The question of time to blog.
I can relate to the idea that we make time for the things that are important to us. Because this kind of writing is important, I like doing it with time -free from the deadline imposed by the next commitment. Because , in my experience, blogging doesn't have any planned result as an email does; because it is the process of thinking I am sharing and not some final result I discovered to retell ten minutes later, I need to make sure I will have time to end it or risk it to drown under a pile of drafts. Blogging takes quality time.

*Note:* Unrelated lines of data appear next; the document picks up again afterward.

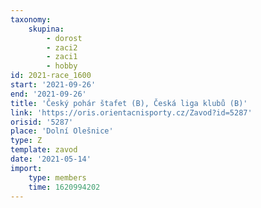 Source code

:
 ```yaml
---
taxonomy:
    skupina:
        - dorost
        - zaci2
        - zaci1
        - hobby
id: 2021-race_1600
start: '2021-09-26'
end: '2021-09-26'
title: 'Český pohár štafet (B), Česká liga klubů (B)'
link: 'https://oris.orientacnisporty.cz/Zavod?id=5287'
orisid: '5287'
place: 'Dolní Olešnice'
type: Z
template: zavod
date: '2021-05-14'
import:
    type: members
    time: 1620994202
---
```


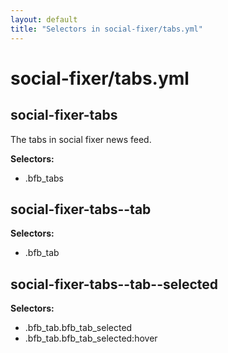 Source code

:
 ```yaml
---
layout: default
title: "Selectors in social-fixer/tabs.yml"
---
```


# social-fixer/tabs.yml



## social-fixer-tabs


The tabs in social fixer news feed.


__Selectors:__

 * .bfb\_tabs



## social-fixer-tabs--tab

__Selectors:__

 * .bfb\_tab



## social-fixer-tabs--tab--selected

__Selectors:__

 * .bfb\_tab.bfb\_tab\_selected
 * .bfb\_tab.bfb\_tab\_selected:hover

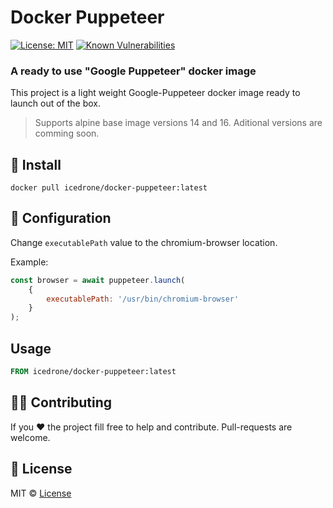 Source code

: # Docker Puppeteer
[![License: MIT](https://img.shields.io/badge/License-MIT-yellow.svg)](LICENSE)
[![Known Vulnerabilities](https://snyk.io/test/github/icedrone/docker-puppeteer/badge.svg)](https://snyk.io/test/github/icedrone/docker-puppeteer)

### A ready to use "Google Puppeteer" docker image
This project is a light weight Google-Puppeteer docker image ready to launch out of the box.
> Supports alpine base image versions 14 and 16.
> Aditional versions are comming soon.

## 🚀 Install
```shell
docker pull icedrone/docker-puppeteer:latest
```

## 🛑 Configuration
Change `executablePath` value to the chromium-browser location.

Example:
```js
const browser = await puppeteer.launch(
    {
        executablePath: '/usr/bin/chromium-browser'
    }
);
```

## Usage
```dockerfile
FROM icedrone/docker-puppeteer:latest
```
## 👨‍💻 Contributing
If you ❤️ the project fill free to help and contribute.
Pull-requests are welcome. 

## 💫 License
MIT © [License](LICENSE)

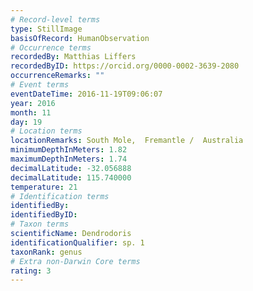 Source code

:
 ```yaml
---
# Record-level terms
type: StillImage
basisOfRecord: HumanObservation
# Occurrence terms
recordedBy: Matthias Liffers
recordedByID: https://orcid.org/0000-0002-3639-2080
occurrenceRemarks: ""
# Event terms
eventDateTime: 2016-11-19T09:06:07
year: 2016
month: 11
day: 19
# Location terms
locationRemarks: South Mole,  Fremantle /  Australia
minimumDepthInMeters: 1.82
maximumDepthInMeters: 1.74
decimalLatitude: -32.056888
decimalLatitude: 115.740000
temperature: 21
# Identification terms
identifiedBy: 
identifiedByID: 
# Taxon terms
scientificName: Dendrodoris
identificationQualifier: sp. 1
taxonRank: genus
# Extra non-Darwin Core terms
rating: 3
---
```

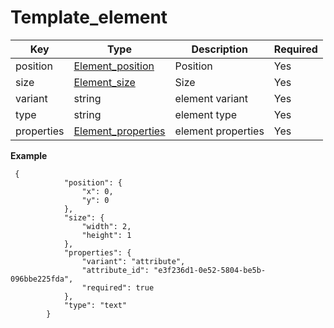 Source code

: # Template_element


| Key           | Type |Description  | Required |
|---------------|------|--------------|----------|
| position       | [Element_position](backend/api/objects/element_position.md)|       Position            | Yes      |
| size       | [Element_size](backend/api/objects/element_size.md)|       Size          | Yes      |
| variant   |  string    | element variant           | Yes      |
| type   |  string    |  element type           | Yes      |
| properties   |  [Element_properties](backend/api/objects/element_properties.md)    |  element properties           | Yes      |


**Example**

```
 {
            "position": {
                "x": 0,
                "y": 0
            },
            "size": {
                "width": 2,
                "height": 1
            },
            "properties": {
                "variant": "attribute",
                "attribute_id": "e3f236d1-0e52-5804-be5b-096bbe225fda",
                "required": true
            },
            "type": "text"
        }
```
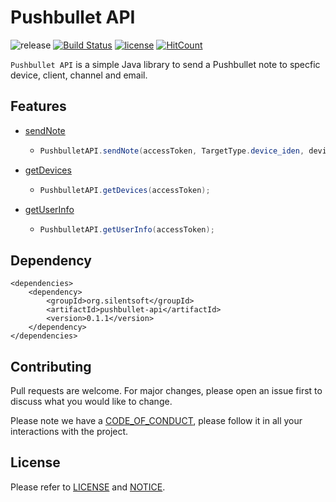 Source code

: # Pushbullet API

![release](https://img.shields.io/badge/release-0.1.1-blue.svg)
[![Build Status](https://travis-ci.com/silentsoft/pushbullet-api.svg?branch=master)](https://travis-ci.com/silentsoft/pushbullet-api)
[![license](https://img.shields.io/badge/license-Apache--2.0-green.svg)](https://github.com/silentsoft/pushbullet-api/blob/master/LICENSE.txt)
[![HitCount](http://hits.dwyl.com/silentsoft/pushbullet-api.svg)](http://hits.dwyl.com/silentsoft/pushbullet-api)

`Pushbullet API` is a simple Java library to send a Pushbullet note to specfic device, client, channel and email.

## Features
  - [sendNote](https://docs.pushbullet.com/#create-push)
    - ```java
      PushbulletAPI.sendNote(accessToken, TargetType.device_iden, deviceIden, "Title", "Body");
      ```
  - [getDevices](https://docs.pushbullet.com/#list-devices)
    - ```java
      PushbulletAPI.getDevices(accessToken);
      ```
  - [getUserInfo](https://docs.pushbullet.com/#get-user)
    - ```java
      PushbulletAPI.getUserInfo(accessToken);
      ```

## Dependency
```
<dependencies>
    <dependency>
        <groupId>org.silentsoft</groupId>
        <artifactId>pushbullet-api</artifactId>
        <version>0.1.1</version>
    </dependency>
</dependencies>
``` 

## Contributing
Pull requests are welcome. For major changes, please open an issue first to discuss what you would like to change.

Please note we have a [CODE_OF_CONDUCT](https://github.com/silentsoft/pushbullet-api/blob/master/CODE_OF_CONDUCT.md), please follow it in all your interactions with the project.

## License
Please refer to [LICENSE](https://github.com/silentsoft/pushbullet-api/blob/master/LICENSE.txt) and [NOTICE](https://github.com/silentsoft/pushbullet-api/blob/master/NOTICE.md).
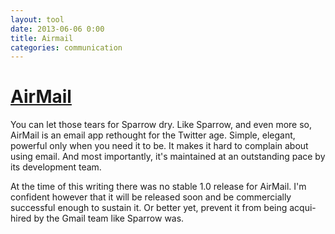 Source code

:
 ```yaml
---
layout: tool
date: 2013-06-06 0:00
title: Airmail
categories: communication
---
```

# [AirMail](http://airmailapp.info/)

You can let those tears for Sparrow dry. Like Sparrow, and even more so, AirMail is an email app rethought for the Twitter age. Simple, elegant, powerful only when you need it to be. It makes it hard to complain about using email. And most importantly, it's maintained at an outstanding pace by its development team.

At the time of this writing there was no stable 1.0 release for AirMail. I'm confident however that it will be released soon and be commercially successful enough to sustain it. Or better yet, prevent it from being acqui-hired by the Gmail team like Sparrow was. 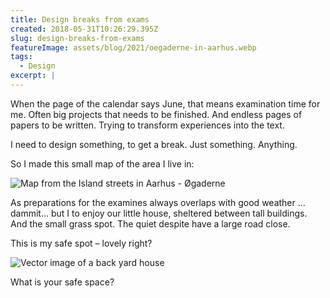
 ```yaml
---
title: Design breaks from exams
created: 2018-05-31T10:26:29.395Z
slug: design-breaks-from-exams
featureImage: assets/blog/2021/oegaderne-in-aarhus.webp
tags:
  - Design
excerpt: |
---
```


When the page of the calendar says June, that means examination time for me. Often big projects that needs to be finished. And endless pages of papers to be written. Trying to transform experiences into the text.

I need to design something, to get a break. Just something. Anything.

So I made this small map of the area I live in:

![Map from the Island streets in Aarhus - Øgaderne](/assets/blog/2021/oegaderne-in-aarhus.webp)

As preparations for the examines always overlaps with good weather …dammit… but I to enjoy our little house, sheltered between tall buildings. And the small grass spot. The quiet despite have a large road close.

This is my safe spot – lovely right?

![Vector image of a back yard house](/assets/blog/2021/home_hoeegh_guldbergs_gade.webp)

What is your safe space?



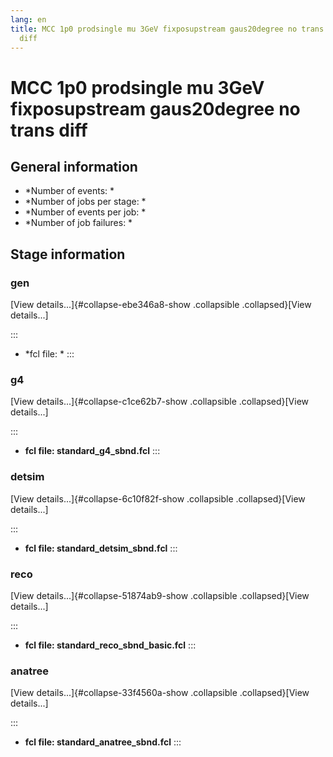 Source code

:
 ```yaml
---
lang: en
title: MCC 1p0 prodsingle mu 3GeV fixposupstream gaus20degree no trans
  diff
---
```




MCC 1p0 prodsingle mu 3GeV fixposupstream gaus20degree no trans diff
============================================================================================================================================================



General information 
----------------------------------------------------------

-   \*Number of events: \*
-   \*Number of jobs per stage: \*
-   \*Number of events per job: \*
-   \*Number of job failures: \*



Stage information 
------------------------------------------------------



### gen 

[View details\...]{#collapse-ebe346a8-show .collapsible
.collapsed}[View details\...]

::: 
-   \*fcl file: \*
:::



### g4 

[View details\...]{#collapse-c1ce62b7-show .collapsible
.collapsed}[View details\...]

::: 
-   **fcl file: standard\_g4\_sbnd.fcl**
:::



### detsim 

[View details\...]{#collapse-6c10f82f-show .collapsible
.collapsed}[View details\...]

::: 
-   **fcl file: standard\_detsim\_sbnd.fcl**
:::



### reco 

[View details\...]{#collapse-51874ab9-show .collapsible
.collapsed}[View details\...]

::: 
-   **fcl file: standard\_reco\_sbnd\_basic.fcl**
:::



### anatree 

[View details\...]{#collapse-33f4560a-show .collapsible
.collapsed}[View details\...]

::: 
-   **fcl file: standard\_anatree\_sbnd.fcl**
:::
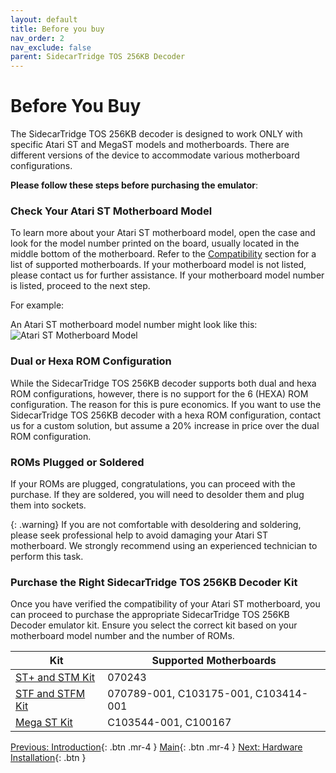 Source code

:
 ```yaml
---
layout: default
title: Before you buy
nav_order: 2
nav_exclude: false
parent: SidecarTridge TOS 256KB Decoder
---
```


# Before You Buy

The SidecarTridge TOS 256KB decoder is designed to work ONLY with specific Atari ST and MegaST models and motherboards. There are different versions of the device to accommodate various motherboard configurations. 

**Please follow these steps before purchasing the emulator**:

### Check Your Atari ST Motherboard Model

To learn more about your Atari ST motherboard model, open the case and look for the model number printed on the board, usually located in the middle bottom of the motherboard. Refer to the [Compatibility](/sidecartridge-tos-256kb-decoder/compatibility/) section for a list of supported motherboards. If your motherboard model is not listed, please contact us for further assistance. If your motherboard model number is listed, proceed to the next step.

For example:

An Atari ST motherboard model number might look like this:
![Atari ST Motherboard Model](/sidecartridge-tos-256kb-decoder/assets/images/sidecartridge-st2-motherboard.png)

### Dual or Hexa ROM Configuration

While the SidecarTridge TOS 256KB decoder supports both dual and hexa ROM configurations, however, there is no support for the 6 (HEXA) ROM configuration. The reason for this is pure economics. If you want to use the SidecarTridge TOS 256KB decoder with a hexa ROM configuration, contact us for a custom solution, but assume a 20% increase in price over the dual ROM configuration.

### ROMs Plugged or Soldered

If your ROMs are plugged, congratulations, you can proceed with the purchase. If they are soldered, you will need to desolder them and plug them into sockets. 

{: .warning}
If you are not comfortable with desoldering and soldering, please seek professional help to avoid damaging your Atari ST motherboard. We strongly recommend using an experienced technician to perform this task.

### Purchase the Right SidecarTridge TOS 256KB Decoder Kit

Once you have verified the compatibility of your Atari ST motherboard, you can proceed to purchase the appropriate SidecarTridge TOS 256KB Decoder emulator kit. Ensure you select the correct kit based on your motherboard model number and the number of ROMs.


| Kit | Supported Motherboards           |
|--------------------------------|----------------------------------|
| [ST+ and STM Kit](https://store.sidecartridge.com/products/256kb-decoder-tos-emulator-for-atari-st-megast?variant=50843744108877)           | 070243 |
| [STF and STFM Kit](https://store.sidecartridge.com/products/256kb-decoder-tos-emulator-for-atari-st-megast?variant=50500433379661)           | 070789-001, C103175-001, C103414-001 |
| [Mega ST Kit](https://store.sidecartridge.com/products/256kb-decoder-tos-emulator-for-atari-st-megast?variant=50500433412429)               | C103544-001, C100167                         |

[Previous: Introduction](/sidecartridge-tos-256kb-decoder/introduction/){: .btn .mr-4 }
[Main](/sidecartridge-tos-256kb-decoder/){: .btn .mr-4 }
[Next: Hardware Installation](/sidecartridge-tos-256kb-decoder/hardware-installation/){: .btn }
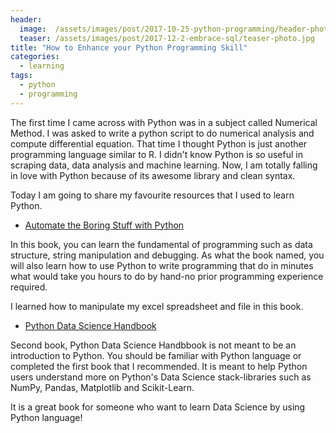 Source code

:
 ```yaml
---
header:
  image:  /assets/images/post/2017-10-25-python-programming/header-photo.jpg
  teaser: /assets/images/post/2017-12-2-embrace-sql/teaser-photo.jpg
title: "How to Enhance your Python Programming Skill"
categories:
  - learning
tags:
  - python
  - programming
---
```


The first time I came across with Python was in a subject called Numerical Method. I was asked to write a python script to do numerical analysis and compute differential equation. That time I thought Python is just another programming language similar to R. I didn't know Python is so useful in scraping data, data analysis and machine learning. Now, I am totally falling in love with Python because of its awesome library and clean syntax.

Today I am going to share my favourite resources that I used to learn Python.  

- [Automate the Boring Stuff with Python](https://automatetheboringstuff.com/)

 In this book, you can learn the fundamental of programming such as data structure, string manipulation and debugging. As what the book named, you will also learn how to use Python to write programming that do in minutes what would take you hours to do by hand-no prior programming experience required.

 I learned how to manipulate my excel spreadsheet and file in this book.

- [Python Data Science Handbook](https://jakevdp.github.io/PythonDataScienceHandbook/)

 Second book, Python Data Science Handbbook is not meant to be an introduction to Python. You should be familiar with Python language or completed the first book that I recommended. It is meant to help Python users understand more on Python's Data Science stack-libraries such as NumPy, Pandas, Matplotlib and Scikit-Learn.

 It is a great book for someone who want to learn Data Science by using Python language!
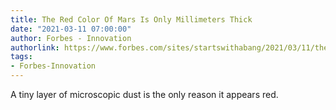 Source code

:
 ```yaml
---
title: The Red Color Of Mars Is Only Millimeters Thick
date: "2021-03-11 07:00:00"
author: Forbes - Innovation
authorlink: https://www.forbes.com/sites/startswithabang/2021/03/11/the-red-color-of-mars-is-only-millimeters-thick/
tags:
- Forbes-Innovation
---
```

A tiny layer of microscopic dust is the only reason it appears red. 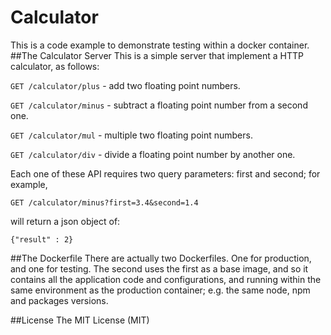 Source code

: # Calculator
This is a code example to demonstrate testing within a docker container.
##The Calculator Server
This is a simple server that implement a HTTP calculator, as follows:

```GET /calculator/plus``` - add two floating point numbers.

```GET /calculator/minus``` - subtract a floating point number from a second one.

```GET /calculator/mul``` - multiple two floating point numbers.

```GET /calculator/div``` - divide a floating point number by another one.

Each one of these API requires two query parameters: first and second; for example,

```GET /calculator/minus?first=3.4&second=1.4```

will return a json object of:

```{"result" : 2}```

##The Dockerfile
There are actually two Dockerfiles. One for production, and one for testing. The second uses the first as a base image, and so it contains all the application code and configurations, and running within the same environment as the production container; e.g. the same node, npm and packages versions.

##License 
The MIT License (MIT)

Should everybody, i.e. teachers, do this?
Probably not.
Should everybody try to experiment to discover what writing and publishing does to their minds?
Most certainly.
What's next? What if they like my blogging voice? I imagine a newbie asking.
It doesn't mean you need to marry the outcome. You may shift to photography, drawing, telling stories of your own to your children and podcast them...
You may hear people would like you to continue blogging, you may hear others who do not blog tell you their projections of what they would do with that literacy.
So sorry. My blog is simply about my thoughts in the making. It is not about taking over the world or apologising. Least of all pleasing people. I'll write it as long as it makes sense writing it. This is the only diary-like aspect I find in it.
However, if you discover in your blogging experiment that you grow by writing, getting tired of it will be hard. A hiatus may be necessary. Abandoning a learning path for good will feel awful.